## Instructions for the task
Only the pictures stay out; please return all the entries below exactly as written.

[Source texts of formatted documents]

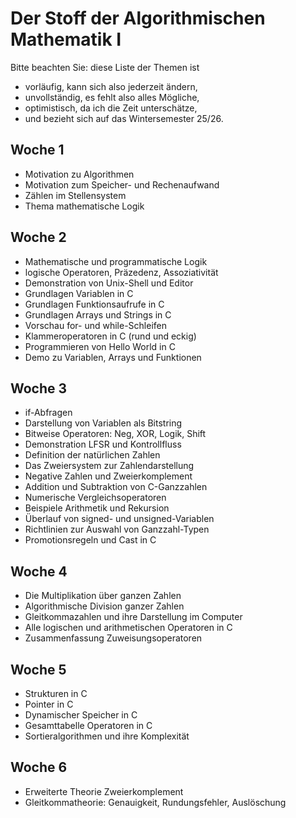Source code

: 
# Der Stoff der Algorithmischen Mathematik I

Bitte beachten Sie: diese Liste der Themen ist

 - vorläufig, kann sich also jederzeit ändern,
 - unvollständig, es fehlt also alles Mögliche,
 - optimistisch, da ich die Zeit unterschätze,
 - und bezieht sich auf das Wintersemester 25/26.

## Woche 1

 - Motivation zu Algorithmen
 - Motivation zum Speicher- und Rechenaufwand
 - Zählen im Stellensystem
 - Thema mathematische Logik

## Woche 2

 - Mathematische und programmatische Logik
 - logische Operatoren, Präzedenz, Assoziativität
 - Demonstration von Unix-Shell und Editor
 - Grundlagen Variablen in C
 - Grundlagen Funktionsaufrufe in C
 - Grundlagen Arrays und Strings in C
 - Vorschau for- und while-Schleifen
 - Klammeroperatoren in C (rund und eckig)
 - Programmieren von Hello World in C
 - Demo zu Variablen, Arrays und Funktionen

## Woche 3

 - if-Abfragen
 - Darstellung von Variablen als Bitstring
 - Bitweise Operatoren: Neg, XOR, Logik, Shift
 - Demonstration LFSR und Kontrollfluss
 - Definition der natürlichen Zahlen
 - Das Zweiersystem zur Zahlendarstellung
 - Negative Zahlen und Zweierkomplement
 - Addition und Subtraktion von C-Ganzzahlen
 - Numerische Vergleichsoperatoren
 - Beispiele Arithmetik und Rekursion
 - Überlauf von signed- und unsigned-Variablen
 - Richtlinien zur Auswahl von Ganzzahl-Typen
 - Promotionsregeln und Cast in C

## Woche 4

 - Die Multiplikation über ganzen Zahlen
 - Algorithmische Division ganzer Zahlen
 - Gleitkommazahlen und ihre Darstellung im Computer
 - Alle logischen und arithmetischen Operatoren in C
 - Zusammenfassung Zuweisungsoperatoren

## Woche 5

 - Strukturen in C
 - Pointer in C
 - Dynamischer Speicher in C
 - Gesamttabelle Operatoren in C
 - Sortieralgorithmen und ihre Komplexität

## Woche 6

 - Erweiterte Theorie Zweierkomplement
 - Gleitkommatheorie: Genauigkeit, Rundungsfehler, Auslöschung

## Task answer
Source code

: 
# Der Stoff der Algorithmischen Mathematik I

Bitte beachten Sie: diese Liste der Themen ist

 - vorläufig, kann sich also jederzeit ändern,
 - unvollständig, es fehlt also alles Mögliche,
 - optimistisch, da ich die Zeit unterschätze,
 - und bezieht sich auf das Wintersemester 25/26.

## Woche 1

 - Motivation zu Algorithmen
 - Motivation zum Speicher- und Rechenaufwand
 - Zählen im Stellensystem
 - Thema mathematische Logik

## Woche 2

 - Mathematische und programmatische Logik
 - logische Operatoren, Präzedenz, Assoziativität
 - Demonstration von Unix-Shell und Editor
 - Grundlagen Variablen in C
 - Grundlagen Funktionsaufrufe in C
 - Grundlagen Arrays und Strings in C
 - Vorschau for- und while-Schleifen
 - Klammeroperatoren in C (rund und eckig)
 - Programmieren von Hello World in C
 - Demo zu Variablen, Arrays und Funktionen

## Woche 3

 - if-Abfragen
 - Darstellung von Variablen als Bitstring
 - Bitweise Operatoren: Neg, XOR, Logik, Shift
 - Demonstration LFSR und Kontrollfluss
 - Definition der natürlichen Zahlen
 - Das Zweiersystem zur Zahlendarstellung
 - Negative Zahlen und Zweierkomplement
 - Addition und Subtraktion von C-Ganzzahlen
 - Numerische Vergleichsoperatoren
 - Beispiele Arithmetik und Rekursion
 - Überlauf von signed- und unsigned-Variablen
 - Richtlinien zur Auswahl von Ganzzahl-Typen
 - Promotionsregeln und Cast in C

## Woche 4

 - Die Multiplikation über ganzen Zahlen
 - Algorithmische Division ganzer Zahlen
 - Gleitkommazahlen und ihre Darstellung im Computer
 - Alle logischen und arithmetischen Operatoren in C
 - Zusammenfassung Zuweisungsoperatoren

## Woche 5

 - Strukturen in C
 - Pointer in C
 - Dynamischer Speicher in C
 - Gesamttabelle Operatoren in C
 - Sortieralgorithmen und ihre Komplexität

## Woche 6

 - Erweiterte Theorie Zweierkomplement
 - Gleitkommatheorie: Genauigkeit, Rundungsfehler, Auslöschung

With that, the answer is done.